Pictures found in the material must be left out, and every line returned as written.

=== Begin Enclosure ===

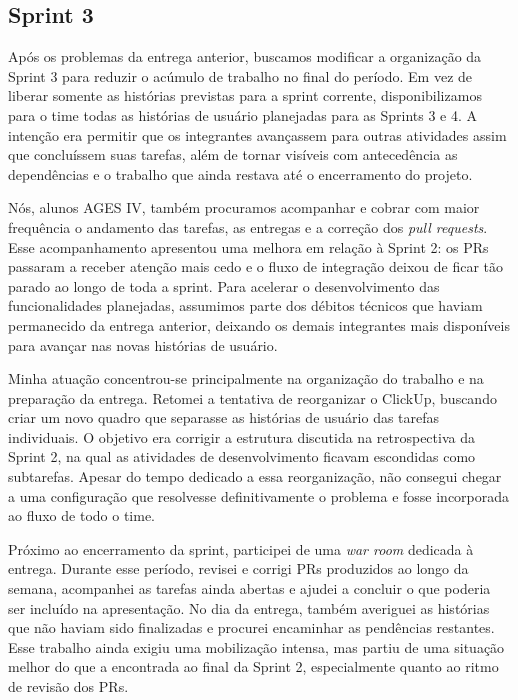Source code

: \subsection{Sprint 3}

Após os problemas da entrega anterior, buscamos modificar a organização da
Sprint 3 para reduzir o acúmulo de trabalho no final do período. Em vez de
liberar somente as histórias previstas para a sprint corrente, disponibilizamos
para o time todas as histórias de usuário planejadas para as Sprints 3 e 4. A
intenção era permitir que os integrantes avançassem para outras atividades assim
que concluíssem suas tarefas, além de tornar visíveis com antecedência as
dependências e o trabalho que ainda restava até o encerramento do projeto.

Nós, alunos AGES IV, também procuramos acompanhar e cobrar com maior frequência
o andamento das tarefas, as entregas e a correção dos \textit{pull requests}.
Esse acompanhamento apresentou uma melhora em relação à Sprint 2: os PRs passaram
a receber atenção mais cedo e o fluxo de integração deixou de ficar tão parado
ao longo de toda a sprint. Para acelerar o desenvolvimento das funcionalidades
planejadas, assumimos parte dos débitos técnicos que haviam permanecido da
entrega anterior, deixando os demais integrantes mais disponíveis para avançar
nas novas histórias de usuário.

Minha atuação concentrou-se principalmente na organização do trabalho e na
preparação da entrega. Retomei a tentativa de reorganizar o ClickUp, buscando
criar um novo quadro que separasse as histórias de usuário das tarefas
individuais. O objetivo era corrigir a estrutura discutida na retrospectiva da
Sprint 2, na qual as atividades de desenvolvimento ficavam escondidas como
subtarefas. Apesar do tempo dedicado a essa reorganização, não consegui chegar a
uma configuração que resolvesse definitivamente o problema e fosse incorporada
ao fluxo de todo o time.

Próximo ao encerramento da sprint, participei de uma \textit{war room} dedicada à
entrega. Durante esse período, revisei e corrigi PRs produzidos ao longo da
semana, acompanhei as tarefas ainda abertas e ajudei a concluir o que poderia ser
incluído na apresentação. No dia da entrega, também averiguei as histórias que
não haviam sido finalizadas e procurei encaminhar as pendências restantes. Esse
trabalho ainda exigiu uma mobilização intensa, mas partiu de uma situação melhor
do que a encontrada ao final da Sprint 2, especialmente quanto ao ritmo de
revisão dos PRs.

=== End Enclosure ===

→ **EXERCISE ANSWER**
Source code

: \subsection{Sprint 3}

Após os problemas da entrega anterior, buscamos modificar a organização da
Sprint 3 para reduzir o acúmulo de trabalho no final do período. Em vez de
liberar somente as histórias previstas para a sprint corrente, disponibilizamos
para o time todas as histórias de usuário planejadas para as Sprints 3 e 4. A
intenção era permitir que os integrantes avançassem para outras atividades assim
que concluíssem suas tarefas, além de tornar visíveis com antecedência as
dependências e o trabalho que ainda restava até o encerramento do projeto.

Nós, alunos AGES IV, também procuramos acompanhar e cobrar com maior frequência
o andamento das tarefas, as entregas e a correção dos \textit{pull requests}.
Esse acompanhamento apresentou uma melhora em relação à Sprint 2: os PRs passaram
a receber atenção mais cedo e o fluxo de integração deixou de ficar tão parado
ao longo de toda a sprint. Para acelerar o desenvolvimento das funcionalidades
planejadas, assumimos parte dos débitos técnicos que haviam permanecido da
entrega anterior, deixando os demais integrantes mais disponíveis para avançar
nas novas histórias de usuário.

Minha atuação concentrou-se principalmente na organização do trabalho e na
preparação da entrega. Retomei a tentativa de reorganizar o ClickUp, buscando
criar um novo quadro que separasse as histórias de usuário das tarefas
individuais. O objetivo era corrigir a estrutura discutida na retrospectiva da
Sprint 2, na qual as atividades de desenvolvimento ficavam escondidas como
subtarefas. Apesar do tempo dedicado a essa reorganização, não consegui chegar a
uma configuração que resolvesse definitivamente o problema e fosse incorporada
ao fluxo de todo o time.

Próximo ao encerramento da sprint, participei de uma \textit{war room} dedicada à
entrega. Durante esse período, revisei e corrigi PRs produzidos ao longo da
semana, acompanhei as tarefas ainda abertas e ajudei a concluir o que poderia ser
incluído na apresentação. No dia da entrega, também averiguei as histórias que
não haviam sido finalizadas e procurei encaminhar as pendências restantes. Esse
trabalho ainda exigiu uma mobilização intensa, mas partiu de uma situação melhor
do que a encontrada ao final da Sprint 2, especialmente quanto ao ritmo de
revisão dos PRs.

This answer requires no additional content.